Global asset managers will generally have a fixed income exposure of 30% to 60%, so it is highly unlikely that they will have exposure to cryptocurrencies. Amundi, Europe’s leading investment firm with more than $ 2.1 trillion in assets under management, is a good example.
According to BCG Group, the global asset industry has exceeded $ 100 trillion, and North America has nearly 50% of this figure. Unfortunately, these astronomical figures cause analysts to incorrectly relate those numbers to the Bitcoin ETF instrument.
#Grayscale has partnered with BNY Mellon, the world’s largest custodian bank with $ 41 trillion in assets in custody. In February 2021, #BNYMellon announced that they were entering the #Crypto space. Great grayscale move in the battle for a #Bitcoin ETF.@Grayscale @BNYMellon #etf #bitcoinetf pic.twitter.com/RfSO7UOKGS
– Thinking Crypto – YouTube channel and podcast (@ ThinkingCrypto1) July 13, 2021
According to Reuters, more than half of all investment grade corporate bonds in the eurozone now trade negative returns. This includes $ 7.7 trillion of public debt and represents 70.8% of the total.

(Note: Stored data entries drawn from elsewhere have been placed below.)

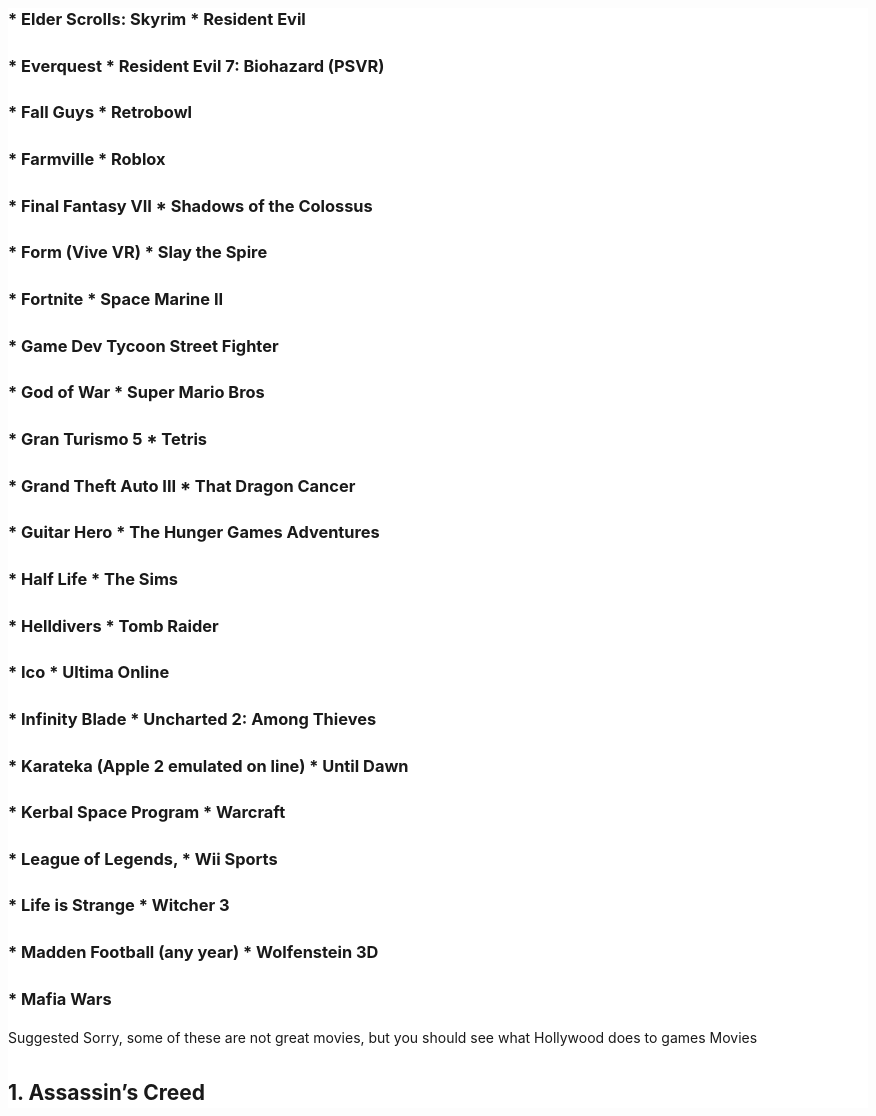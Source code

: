 ### *  Elder Scrolls: Skyrim *  Resident Evil

### *  Everquest *  Resident Evil 7: Biohazard (PSVR)

### *  Fall Guys *  Retrobowl

### *  Farmville *  Roblox

### *  Final Fantasy VII *  Shadows of the Colossus

### *  Form (Vive VR) *  Slay the Spire

### *  Fortnite *  Space Marine II

### *  Game Dev Tycoon Street Fighter

### *  God of War *  Super Mario Bros

### *  Gran Turismo 5 *  Tetris

### *  Grand Theft Auto III *  That Dragon Cancer

### *  Guitar Hero *  The Hunger Games Adventures

### *  Half Life *  The Sims

### *  Helldivers *  Tomb Raider

### *  Ico *  Ultima Online

### *  Infinity Blade *  Uncharted 2: Among Thieves

### *  Karateka (Apple 2 emulated on line) *  Until Dawn

### *  Kerbal Space Program *  Warcraft

### *  League of Legends, *  Wii Sports

### *  Life is Strange *  Witcher 3

### *  Madden Football (any year) *  Wolfenstein 3D

### *  Mafia Wars

Suggested Sorry, some of these are not great movies, but you should see what Hollywood does to games
Movies
## 1. Assassin’s Creed
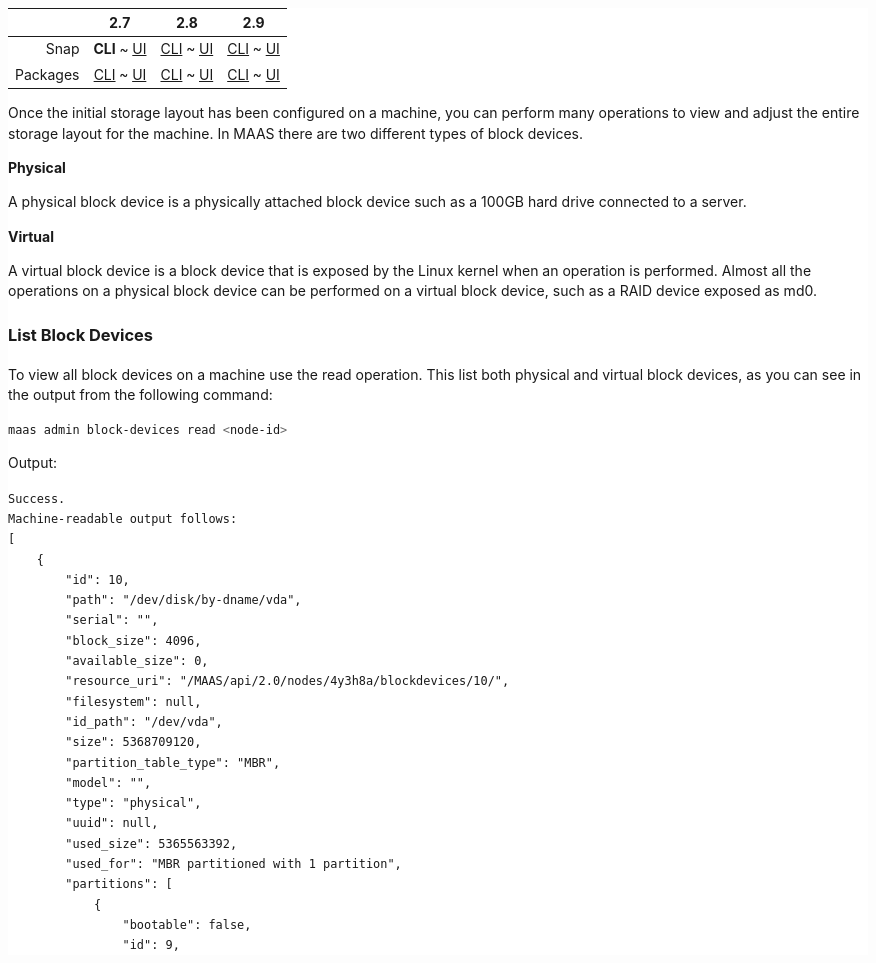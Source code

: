 











||2.7|2.8|2.9|
|-----:|:-----:|:-----:|:-----:|
|Snap|**CLI** ~ [UI](/t/block-devices-snap-2-7-ui/2347)|[CLI](/t/block-devices-snap-2-8-cli/2348) ~ [UI](/t/block-devices-snap-2-8-ui/2349)|[CLI](/t/block-devices-snap-2-9-cli/2350) ~ [UI](/t/block-devices-snap-2-9-ui/2351)|
|Packages|[CLI](/t/block-devices-deb-2-7-cli/2352) ~ [UI](/t/block-devices-deb-2-7-ui/2353)|[CLI](/t/block-devices-deb-2-8-cli/2354) ~ [UI](/t/block-devices-deb-2-8-ui/2355)|[CLI](/t/block-devices-deb-2-9-cli/2356) ~ [UI](/t/block-devices-deb-2-9-ui/2357)|











Once the initial storage layout has been configured on a machine, you can perform many operations to view and adjust the entire storage layout for the machine. In MAAS there are two different types of block devices.

**Physical**

A physical block device is a physically attached block device such as a 100GB hard drive connected to a server.

**Virtual**

A virtual block device is a block device that is exposed by the Linux kernel when an operation is performed. Almost all the operations on a physical block device can be performed on a virtual block device, such as a RAID device exposed as md0.

<h3 id="heading--list-block-devices">List Block Devices</h3>

To view all block devices on a machine use the read operation. This list both physical and virtual block devices, as you can see in the output from the following command:

``` bash
maas admin block-devices read <node-id>
```

Output:

``` nohighlight
Success.
Machine-readable output follows:
[
    {
        "id": 10,
        "path": "/dev/disk/by-dname/vda",
        "serial": "",
        "block_size": 4096,
        "available_size": 0,
        "resource_uri": "/MAAS/api/2.0/nodes/4y3h8a/blockdevices/10/",
        "filesystem": null,
        "id_path": "/dev/vda",
        "size": 5368709120,
        "partition_table_type": "MBR",
        "model": "",
        "type": "physical",
        "uuid": null,
        "used_size": 5365563392,
        "used_for": "MBR partitioned with 1 partition",
        "partitions": [
            {
                "bootable": false,
                "id": 9,
```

Financial Times has reported that the value of negative yielding global debt has exceeded $ 16.5 billion, driven by the more pessimistic outlook from investors and bond purchases by central banks.

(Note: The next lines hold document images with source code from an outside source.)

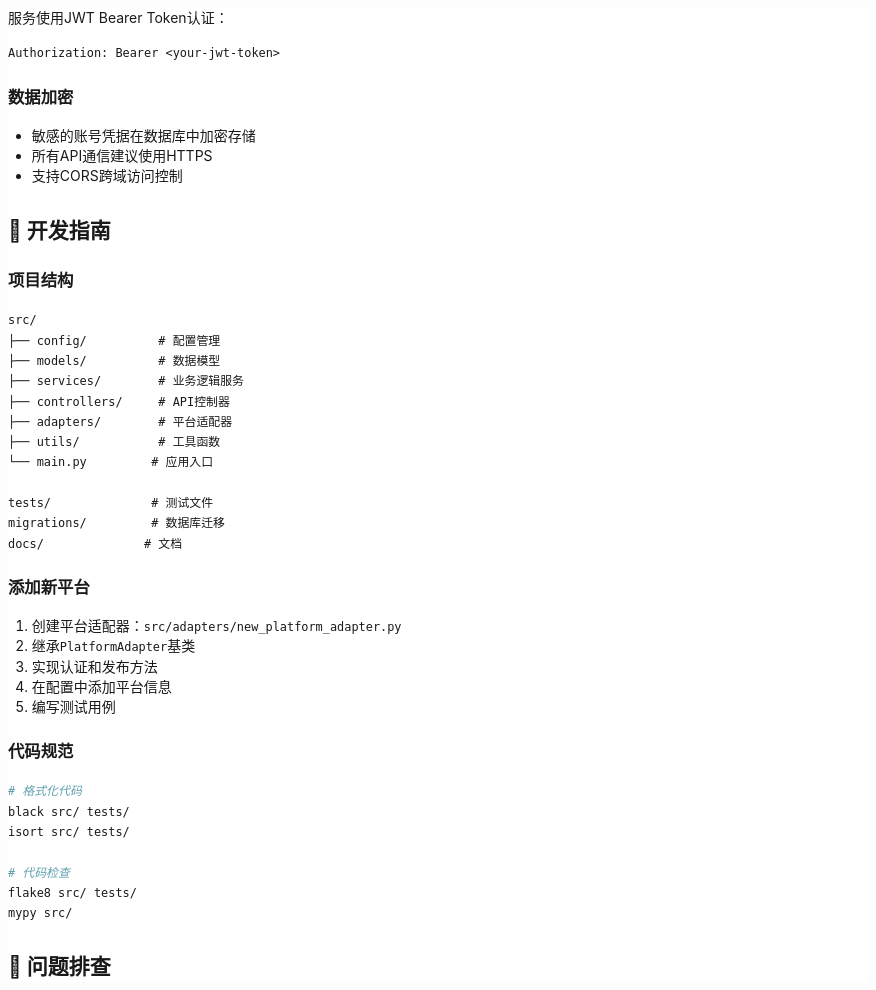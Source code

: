 服务使用JWT Bearer Token认证：

```http
Authorization: Bearer <your-jwt-token>
```

### 数据加密

- 敏感的账号凭据在数据库中加密存储
- 所有API通信建议使用HTTPS
- 支持CORS跨域访问控制

## 🤝 开发指南

### 项目结构

```
src/
├── config/          # 配置管理
├── models/          # 数据模型
├── services/        # 业务逻辑服务
├── controllers/     # API控制器
├── adapters/        # 平台适配器
├── utils/           # 工具函数
└── main.py         # 应用入口

tests/              # 测试文件
migrations/         # 数据库迁移
docs/              # 文档
```

### 添加新平台

1. 创建平台适配器：`src/adapters/new_platform_adapter.py`
2. 继承`PlatformAdapter`基类
3. 实现认证和发布方法
4. 在配置中添加平台信息
5. 编写测试用例

### 代码规范

```bash
# 格式化代码
black src/ tests/
isort src/ tests/

# 代码检查
flake8 src/ tests/
mypy src/
```

## 🐛 问题排查
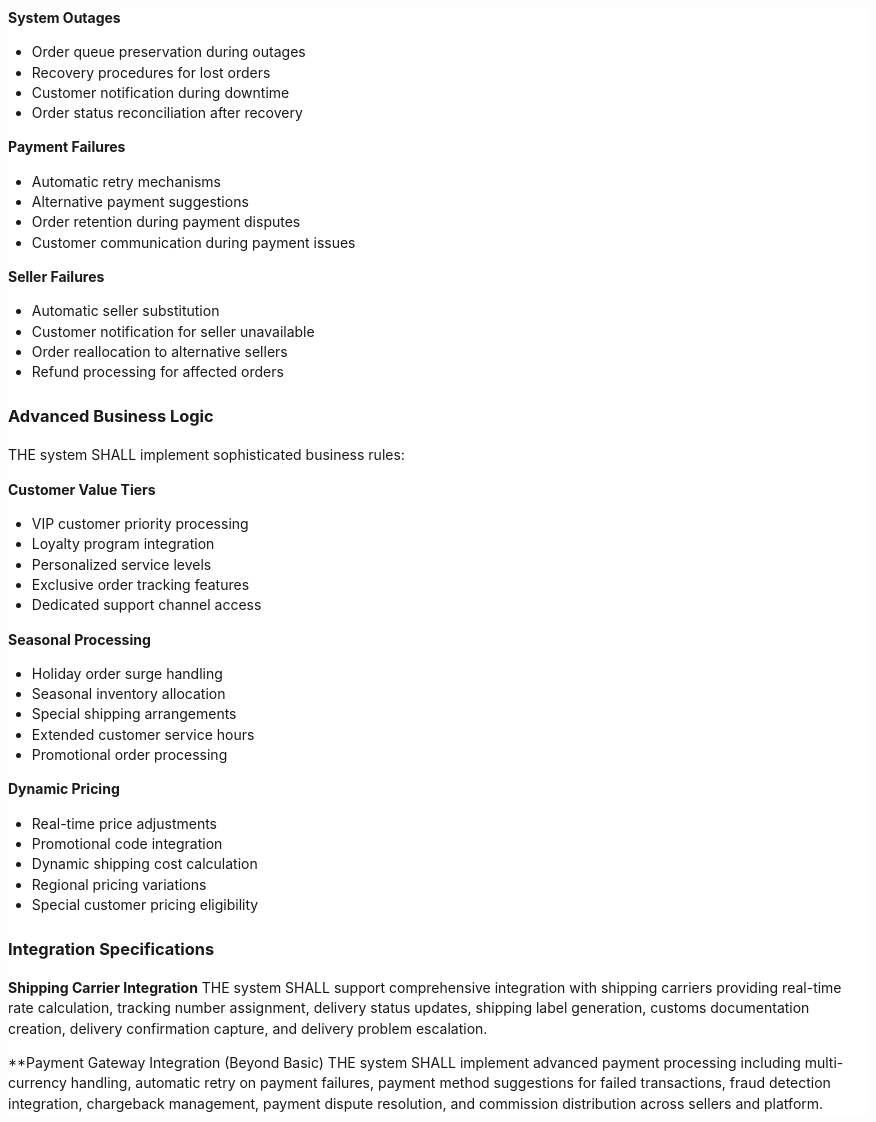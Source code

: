 **System Outages**
- Order queue preservation during outages
- Recovery procedures for lost orders
- Customer notification during downtime
- Order status reconciliation after recovery

**Payment Failures**
- Automatic retry mechanisms
- Alternative payment suggestions
- Order retention during payment disputes
- Customer communication during payment issues

**Seller Failures**
- Automatic seller substitution
- Customer notification for seller unavailable
- Order reallocation to alternative sellers
- Refund processing for affected orders

### Advanced Business Logic

THE system SHALL implement sophisticated business rules:

**Customer Value Tiers**
- VIP customer priority processing
- Loyalty program integration
- Personalized service levels
- Exclusive order tracking features
- Dedicated support channel access

**Seasonal Processing**
- Holiday order surge handling
- Seasonal inventory allocation
- Special shipping arrangements
- Extended customer service hours
- Promotional order processing

**Dynamic Pricing**
- Real-time price adjustments
- Promotional code integration
- Dynamic shipping cost calculation
- Regional pricing variations
- Special customer pricing eligibility

### Integration Specifications

**Shipping Carrier Integration**
THE system SHALL support comprehensive integration with shipping carriers providing real-time rate calculation, tracking number assignment, delivery status updates, shipping label generation, customs documentation creation, delivery confirmation capture, and delivery problem escalation.

**Payment Gateway Integration (Beyond Basic)
THE system SHALL implement advanced payment processing including multi-currency handling, automatic retry on payment failures, payment method suggestions for failed transactions, fraud detection integration, chargeback management, payment dispute resolution, and commission distribution across sellers and platform.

Investors will gradually exit fixed income strategies
There is reason to believe that investors making negative returns will eventually move to riskier assets, although a full shift to cryptocurrencies is unlikely. However, the most likely beneficiaries are multiple assets without leverage and alternative investments, as these instruments generally carry less risk than stocks and high-yield structured assets and bonds.
Consequently, an eventual Bitcoin ETF approval by the US Securities and Exchange Commission (SEC) will open the doors to a wide range of funds that are currently excluded from exposure to cryptocurrencies.
Even if the ETF is exclusively reserved for a portion of the stocks and multiple asset classes, the new instrument does not need to capture $ 500 billion to drive Bitcoin’s market capitalization above $ 2 trillion. Less than 2.5 million coins are deposited on exchanges, which equates to $ 125 billion available for trading.
Commodity funds are the best candidate
According to iShares, the value of listed commodities is $ 263 billion. Considering that not all mutual funds are listed, it is reasonable to assume that the actual number exceeds $ 500 billion.
This means that a mere 1% allocation of this specific asset class equals $ 5 billion, and such an investment would surely be enough to propel the price of Bitcoin above its all-time high of $ 65,000.
If a BTC ETF is approved, traders will anticipate potential entry as soon as the approval is announced, regardless of whether the products capture just $ 5 billion in the first few months.
As governments and central banks continue to pump liquidity, buy bonds and issue stimulus packages, there will be a gradual entry into riskier assets, increasing demand for ETFs.
The views and opinions expressed here are solely those of the Author and do not necessarily reflect the views of Cointelegraph. Every investment and trade movement involves risk. You should do your own research when making a decision.